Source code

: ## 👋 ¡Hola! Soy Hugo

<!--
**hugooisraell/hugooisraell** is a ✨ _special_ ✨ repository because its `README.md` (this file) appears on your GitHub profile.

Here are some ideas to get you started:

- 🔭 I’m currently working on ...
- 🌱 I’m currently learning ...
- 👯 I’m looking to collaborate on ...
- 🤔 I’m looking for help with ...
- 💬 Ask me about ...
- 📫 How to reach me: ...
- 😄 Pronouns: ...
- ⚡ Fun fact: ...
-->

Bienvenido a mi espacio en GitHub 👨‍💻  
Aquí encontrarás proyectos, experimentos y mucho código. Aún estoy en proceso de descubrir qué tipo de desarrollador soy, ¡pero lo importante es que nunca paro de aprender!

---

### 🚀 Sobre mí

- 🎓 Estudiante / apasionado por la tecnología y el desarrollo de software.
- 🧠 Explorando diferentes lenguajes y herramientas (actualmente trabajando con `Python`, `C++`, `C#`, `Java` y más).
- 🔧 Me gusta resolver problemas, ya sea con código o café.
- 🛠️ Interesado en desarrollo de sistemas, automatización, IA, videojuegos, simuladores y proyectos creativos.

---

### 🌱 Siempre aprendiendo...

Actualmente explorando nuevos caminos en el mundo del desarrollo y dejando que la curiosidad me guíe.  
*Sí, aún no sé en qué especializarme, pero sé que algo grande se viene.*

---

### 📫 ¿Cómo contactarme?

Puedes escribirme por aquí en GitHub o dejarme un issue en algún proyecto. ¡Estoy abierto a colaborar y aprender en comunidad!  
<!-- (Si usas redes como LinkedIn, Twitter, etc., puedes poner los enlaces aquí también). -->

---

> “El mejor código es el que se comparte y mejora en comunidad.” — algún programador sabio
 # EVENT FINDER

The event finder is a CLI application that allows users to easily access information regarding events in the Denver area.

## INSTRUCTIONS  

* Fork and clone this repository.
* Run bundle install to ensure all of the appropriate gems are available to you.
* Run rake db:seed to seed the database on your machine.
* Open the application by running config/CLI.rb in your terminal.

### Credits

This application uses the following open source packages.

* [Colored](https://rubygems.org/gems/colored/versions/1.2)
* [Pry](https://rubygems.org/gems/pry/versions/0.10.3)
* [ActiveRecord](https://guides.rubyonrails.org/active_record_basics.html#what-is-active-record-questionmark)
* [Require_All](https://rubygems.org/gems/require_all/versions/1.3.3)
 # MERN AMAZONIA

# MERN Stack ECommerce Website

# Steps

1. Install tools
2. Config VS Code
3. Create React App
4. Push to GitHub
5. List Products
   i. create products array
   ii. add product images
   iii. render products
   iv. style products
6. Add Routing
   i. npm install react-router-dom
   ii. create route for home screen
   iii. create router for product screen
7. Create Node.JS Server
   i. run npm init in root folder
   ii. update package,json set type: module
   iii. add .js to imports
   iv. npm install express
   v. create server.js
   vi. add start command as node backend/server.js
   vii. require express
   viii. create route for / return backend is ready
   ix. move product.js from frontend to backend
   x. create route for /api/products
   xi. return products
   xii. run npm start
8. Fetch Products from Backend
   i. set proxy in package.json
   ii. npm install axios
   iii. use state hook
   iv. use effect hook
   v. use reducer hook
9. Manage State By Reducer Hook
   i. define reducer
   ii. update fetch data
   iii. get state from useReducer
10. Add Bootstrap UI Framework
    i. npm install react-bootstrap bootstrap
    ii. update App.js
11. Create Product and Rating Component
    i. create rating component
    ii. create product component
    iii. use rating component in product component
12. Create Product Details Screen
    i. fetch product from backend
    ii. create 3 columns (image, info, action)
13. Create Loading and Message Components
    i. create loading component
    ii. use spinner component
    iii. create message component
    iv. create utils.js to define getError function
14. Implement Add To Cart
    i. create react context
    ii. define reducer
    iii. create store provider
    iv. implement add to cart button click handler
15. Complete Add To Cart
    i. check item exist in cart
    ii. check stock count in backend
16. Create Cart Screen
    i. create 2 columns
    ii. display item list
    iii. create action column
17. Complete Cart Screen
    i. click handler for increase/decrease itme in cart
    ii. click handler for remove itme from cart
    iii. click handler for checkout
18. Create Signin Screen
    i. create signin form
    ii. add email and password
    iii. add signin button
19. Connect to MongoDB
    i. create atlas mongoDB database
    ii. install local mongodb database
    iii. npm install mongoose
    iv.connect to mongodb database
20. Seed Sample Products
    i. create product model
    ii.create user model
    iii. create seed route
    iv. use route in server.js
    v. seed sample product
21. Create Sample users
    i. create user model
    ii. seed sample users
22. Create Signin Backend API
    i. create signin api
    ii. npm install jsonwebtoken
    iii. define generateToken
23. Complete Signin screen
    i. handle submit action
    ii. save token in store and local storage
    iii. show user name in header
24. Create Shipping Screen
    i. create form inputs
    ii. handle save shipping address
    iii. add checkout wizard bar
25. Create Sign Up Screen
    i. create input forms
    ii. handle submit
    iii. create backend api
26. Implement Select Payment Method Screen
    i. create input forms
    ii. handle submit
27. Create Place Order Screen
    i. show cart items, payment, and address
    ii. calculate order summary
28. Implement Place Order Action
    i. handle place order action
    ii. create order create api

- **Goal of the exercise**
The string to find is "versions"; copy every line of the listing that has it.

- **Output of the task**
* [Colored](https://rubygems.org/gems/colored/versions/1.2)
* [Pry](https://rubygems.org/gems/pry/versions/0.10.3)
* [Require_All](https://rubygems.org/gems/require_all/versions/1.3.3)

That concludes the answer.